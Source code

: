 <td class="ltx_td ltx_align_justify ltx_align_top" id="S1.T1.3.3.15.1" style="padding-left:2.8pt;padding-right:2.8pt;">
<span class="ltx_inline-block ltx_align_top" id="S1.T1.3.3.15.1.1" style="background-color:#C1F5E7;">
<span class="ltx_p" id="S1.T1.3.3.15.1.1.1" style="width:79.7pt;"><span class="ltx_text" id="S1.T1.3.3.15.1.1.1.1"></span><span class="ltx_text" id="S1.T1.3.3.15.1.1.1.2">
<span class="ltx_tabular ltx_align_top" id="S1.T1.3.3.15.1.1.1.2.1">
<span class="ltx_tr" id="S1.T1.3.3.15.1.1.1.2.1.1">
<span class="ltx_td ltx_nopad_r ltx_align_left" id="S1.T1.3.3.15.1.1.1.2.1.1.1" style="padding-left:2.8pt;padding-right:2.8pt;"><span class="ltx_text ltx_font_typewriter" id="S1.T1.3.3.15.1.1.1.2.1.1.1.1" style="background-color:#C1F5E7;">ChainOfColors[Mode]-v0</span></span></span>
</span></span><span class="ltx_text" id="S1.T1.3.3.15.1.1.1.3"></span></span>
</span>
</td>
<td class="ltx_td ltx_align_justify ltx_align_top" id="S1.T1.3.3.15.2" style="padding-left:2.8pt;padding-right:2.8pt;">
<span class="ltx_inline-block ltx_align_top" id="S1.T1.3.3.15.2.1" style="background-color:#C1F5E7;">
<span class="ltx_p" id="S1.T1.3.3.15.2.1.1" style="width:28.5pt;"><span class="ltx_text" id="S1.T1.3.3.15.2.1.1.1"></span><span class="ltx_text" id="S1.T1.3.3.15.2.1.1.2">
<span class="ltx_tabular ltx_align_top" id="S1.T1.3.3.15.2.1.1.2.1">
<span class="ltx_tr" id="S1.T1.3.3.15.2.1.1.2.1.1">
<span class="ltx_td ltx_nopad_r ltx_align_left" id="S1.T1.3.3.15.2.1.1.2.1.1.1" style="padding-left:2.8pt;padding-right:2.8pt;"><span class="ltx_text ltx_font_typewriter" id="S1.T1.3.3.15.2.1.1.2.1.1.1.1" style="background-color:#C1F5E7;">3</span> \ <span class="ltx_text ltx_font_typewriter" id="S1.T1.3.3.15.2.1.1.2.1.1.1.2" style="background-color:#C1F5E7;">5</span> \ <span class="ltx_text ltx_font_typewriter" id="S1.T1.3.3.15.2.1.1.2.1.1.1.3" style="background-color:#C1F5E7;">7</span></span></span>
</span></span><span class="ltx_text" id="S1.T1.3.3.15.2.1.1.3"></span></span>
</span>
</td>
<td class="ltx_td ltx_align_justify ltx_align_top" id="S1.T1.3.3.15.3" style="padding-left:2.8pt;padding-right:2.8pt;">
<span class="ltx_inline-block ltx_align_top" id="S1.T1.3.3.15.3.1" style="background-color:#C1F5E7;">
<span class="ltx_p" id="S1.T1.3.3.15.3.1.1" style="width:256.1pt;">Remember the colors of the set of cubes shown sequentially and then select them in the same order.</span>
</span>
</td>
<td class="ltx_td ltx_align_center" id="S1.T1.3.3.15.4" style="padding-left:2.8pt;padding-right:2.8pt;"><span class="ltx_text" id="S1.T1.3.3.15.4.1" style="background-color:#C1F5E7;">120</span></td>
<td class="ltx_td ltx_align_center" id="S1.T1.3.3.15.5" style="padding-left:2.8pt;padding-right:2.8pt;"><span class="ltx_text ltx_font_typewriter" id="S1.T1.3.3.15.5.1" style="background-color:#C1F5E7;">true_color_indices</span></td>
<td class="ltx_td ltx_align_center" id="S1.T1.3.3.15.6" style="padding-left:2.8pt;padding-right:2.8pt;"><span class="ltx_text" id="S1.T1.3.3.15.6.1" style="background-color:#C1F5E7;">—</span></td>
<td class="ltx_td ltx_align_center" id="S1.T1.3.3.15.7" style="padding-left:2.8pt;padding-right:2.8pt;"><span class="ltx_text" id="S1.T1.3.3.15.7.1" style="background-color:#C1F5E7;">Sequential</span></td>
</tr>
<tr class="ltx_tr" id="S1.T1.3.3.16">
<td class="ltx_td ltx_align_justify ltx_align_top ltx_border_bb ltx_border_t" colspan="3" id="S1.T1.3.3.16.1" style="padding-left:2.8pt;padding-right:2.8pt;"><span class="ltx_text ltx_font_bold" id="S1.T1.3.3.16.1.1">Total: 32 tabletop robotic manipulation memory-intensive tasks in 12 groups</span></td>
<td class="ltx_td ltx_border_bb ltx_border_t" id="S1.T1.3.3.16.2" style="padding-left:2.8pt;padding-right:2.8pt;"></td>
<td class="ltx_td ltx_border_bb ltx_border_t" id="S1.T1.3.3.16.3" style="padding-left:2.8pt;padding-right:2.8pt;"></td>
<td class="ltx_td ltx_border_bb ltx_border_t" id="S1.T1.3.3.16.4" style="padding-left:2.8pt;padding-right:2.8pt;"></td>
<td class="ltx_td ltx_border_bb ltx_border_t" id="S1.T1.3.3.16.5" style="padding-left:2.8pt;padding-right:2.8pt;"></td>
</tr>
...
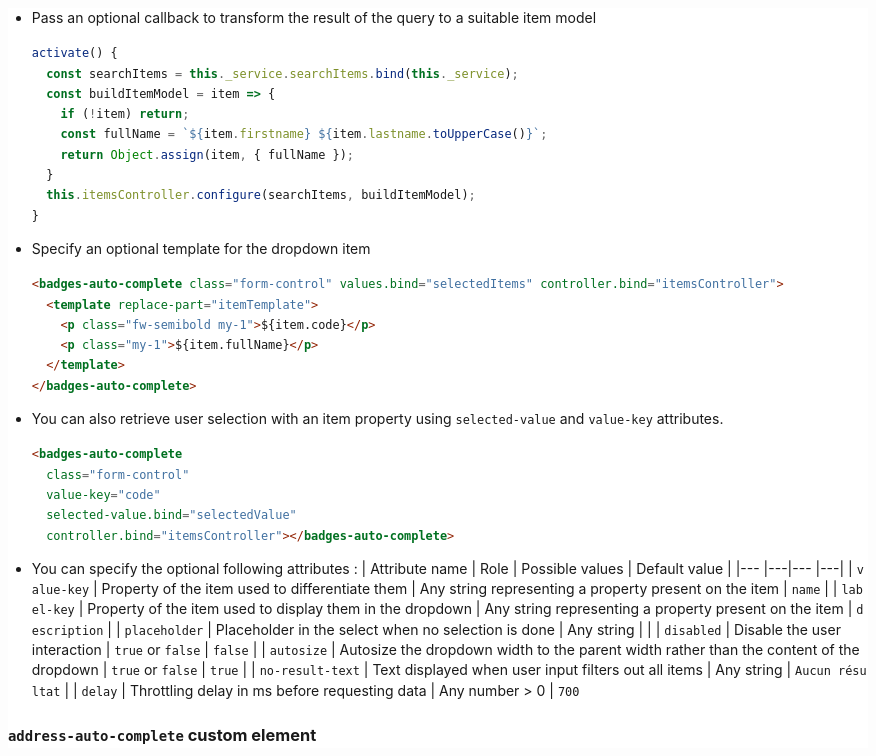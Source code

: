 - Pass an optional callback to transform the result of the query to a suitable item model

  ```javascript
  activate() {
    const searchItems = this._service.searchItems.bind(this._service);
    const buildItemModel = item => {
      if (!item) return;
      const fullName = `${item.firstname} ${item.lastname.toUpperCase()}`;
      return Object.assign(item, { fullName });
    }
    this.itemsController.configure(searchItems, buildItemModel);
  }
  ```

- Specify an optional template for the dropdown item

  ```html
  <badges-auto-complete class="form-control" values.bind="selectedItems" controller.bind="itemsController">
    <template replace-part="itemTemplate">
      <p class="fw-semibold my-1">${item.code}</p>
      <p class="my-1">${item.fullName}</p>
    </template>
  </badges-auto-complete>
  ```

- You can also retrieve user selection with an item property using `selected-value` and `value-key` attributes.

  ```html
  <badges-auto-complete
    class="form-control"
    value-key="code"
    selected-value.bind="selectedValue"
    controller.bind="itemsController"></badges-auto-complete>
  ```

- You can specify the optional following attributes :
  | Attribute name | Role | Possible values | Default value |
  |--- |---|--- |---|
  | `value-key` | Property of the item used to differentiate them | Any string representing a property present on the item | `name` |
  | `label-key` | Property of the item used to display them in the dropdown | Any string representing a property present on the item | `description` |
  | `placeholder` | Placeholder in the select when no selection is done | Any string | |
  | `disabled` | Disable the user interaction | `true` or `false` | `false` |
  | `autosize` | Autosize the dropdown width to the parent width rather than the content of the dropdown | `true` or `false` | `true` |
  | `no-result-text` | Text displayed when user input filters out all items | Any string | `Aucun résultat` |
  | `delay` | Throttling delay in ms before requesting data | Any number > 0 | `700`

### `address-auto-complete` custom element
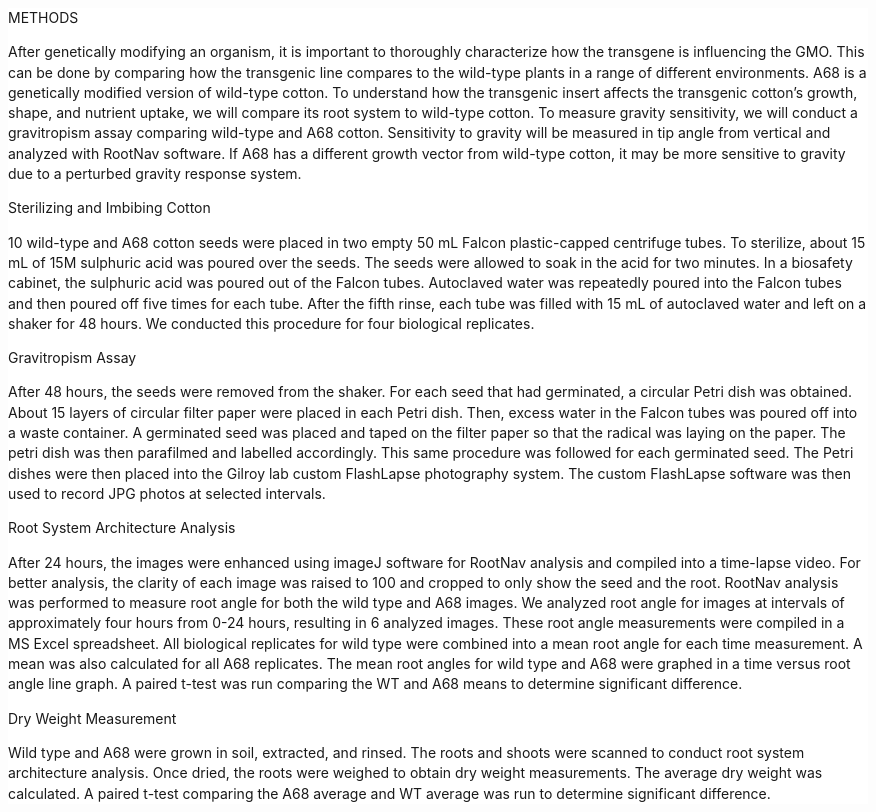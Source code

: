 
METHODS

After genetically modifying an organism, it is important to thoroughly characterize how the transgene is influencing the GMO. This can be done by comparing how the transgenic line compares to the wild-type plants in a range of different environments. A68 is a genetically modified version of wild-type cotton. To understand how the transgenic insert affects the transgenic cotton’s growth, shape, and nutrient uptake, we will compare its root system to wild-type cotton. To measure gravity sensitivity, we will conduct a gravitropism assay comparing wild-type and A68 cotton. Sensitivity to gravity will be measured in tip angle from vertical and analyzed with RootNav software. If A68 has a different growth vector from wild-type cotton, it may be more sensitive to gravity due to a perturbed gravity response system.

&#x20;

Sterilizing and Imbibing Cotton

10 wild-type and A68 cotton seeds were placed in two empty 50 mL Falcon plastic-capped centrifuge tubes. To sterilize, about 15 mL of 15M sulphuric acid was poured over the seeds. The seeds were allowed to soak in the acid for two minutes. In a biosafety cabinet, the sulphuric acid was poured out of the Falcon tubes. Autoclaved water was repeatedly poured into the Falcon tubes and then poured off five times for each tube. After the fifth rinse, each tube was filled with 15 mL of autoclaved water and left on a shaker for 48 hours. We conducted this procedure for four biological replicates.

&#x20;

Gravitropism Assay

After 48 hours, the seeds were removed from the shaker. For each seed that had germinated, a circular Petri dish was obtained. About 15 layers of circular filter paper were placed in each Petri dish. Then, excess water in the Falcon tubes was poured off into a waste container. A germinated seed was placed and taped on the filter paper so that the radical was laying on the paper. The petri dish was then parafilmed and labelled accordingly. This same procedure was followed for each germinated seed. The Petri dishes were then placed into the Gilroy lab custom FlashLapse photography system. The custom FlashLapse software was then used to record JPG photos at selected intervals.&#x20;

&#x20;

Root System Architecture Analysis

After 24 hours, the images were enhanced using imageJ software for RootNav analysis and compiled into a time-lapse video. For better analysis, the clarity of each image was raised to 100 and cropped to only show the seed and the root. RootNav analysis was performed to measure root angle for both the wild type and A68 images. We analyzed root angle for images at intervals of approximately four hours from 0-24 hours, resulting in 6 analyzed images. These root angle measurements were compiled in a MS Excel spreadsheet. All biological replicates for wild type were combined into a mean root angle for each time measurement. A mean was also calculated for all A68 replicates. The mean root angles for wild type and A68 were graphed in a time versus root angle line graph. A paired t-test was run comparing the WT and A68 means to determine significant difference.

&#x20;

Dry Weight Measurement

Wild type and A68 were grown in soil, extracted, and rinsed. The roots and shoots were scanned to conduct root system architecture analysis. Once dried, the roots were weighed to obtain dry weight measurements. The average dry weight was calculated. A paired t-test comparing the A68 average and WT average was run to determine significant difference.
---
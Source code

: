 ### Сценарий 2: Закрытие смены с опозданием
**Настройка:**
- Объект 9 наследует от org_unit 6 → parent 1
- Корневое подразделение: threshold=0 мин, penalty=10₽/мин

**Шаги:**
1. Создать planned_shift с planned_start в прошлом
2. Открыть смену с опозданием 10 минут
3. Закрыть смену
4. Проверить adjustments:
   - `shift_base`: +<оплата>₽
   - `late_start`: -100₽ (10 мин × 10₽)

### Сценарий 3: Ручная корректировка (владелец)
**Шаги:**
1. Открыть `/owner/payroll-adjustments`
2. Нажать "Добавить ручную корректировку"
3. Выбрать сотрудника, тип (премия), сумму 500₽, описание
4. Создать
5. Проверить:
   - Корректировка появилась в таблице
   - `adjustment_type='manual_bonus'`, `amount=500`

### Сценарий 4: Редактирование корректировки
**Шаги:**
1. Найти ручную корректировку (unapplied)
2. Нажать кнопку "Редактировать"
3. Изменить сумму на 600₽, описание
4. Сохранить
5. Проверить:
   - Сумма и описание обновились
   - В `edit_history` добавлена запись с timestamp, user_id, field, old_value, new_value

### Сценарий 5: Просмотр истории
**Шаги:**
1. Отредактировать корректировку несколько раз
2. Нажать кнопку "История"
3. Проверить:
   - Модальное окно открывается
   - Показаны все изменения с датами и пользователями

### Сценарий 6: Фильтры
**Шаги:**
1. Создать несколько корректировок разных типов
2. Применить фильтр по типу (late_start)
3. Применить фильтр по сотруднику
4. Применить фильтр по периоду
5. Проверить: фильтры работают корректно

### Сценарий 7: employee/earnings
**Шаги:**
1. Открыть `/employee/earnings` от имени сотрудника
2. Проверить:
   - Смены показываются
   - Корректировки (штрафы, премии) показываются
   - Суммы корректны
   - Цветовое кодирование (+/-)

▶ PROBLEM TO SOLVE: Once you have checked every line of the material above, return the ones that hold the string "badges".

▶ OUTPUT FOR THIS EXERCISE:
  <badges-auto-complete class="form-control" values.bind="selectedItems" controller.bind="itemsController">
  </badges-auto-complete>
  <badges-auto-complete
    controller.bind="itemsController"></badges-auto-complete>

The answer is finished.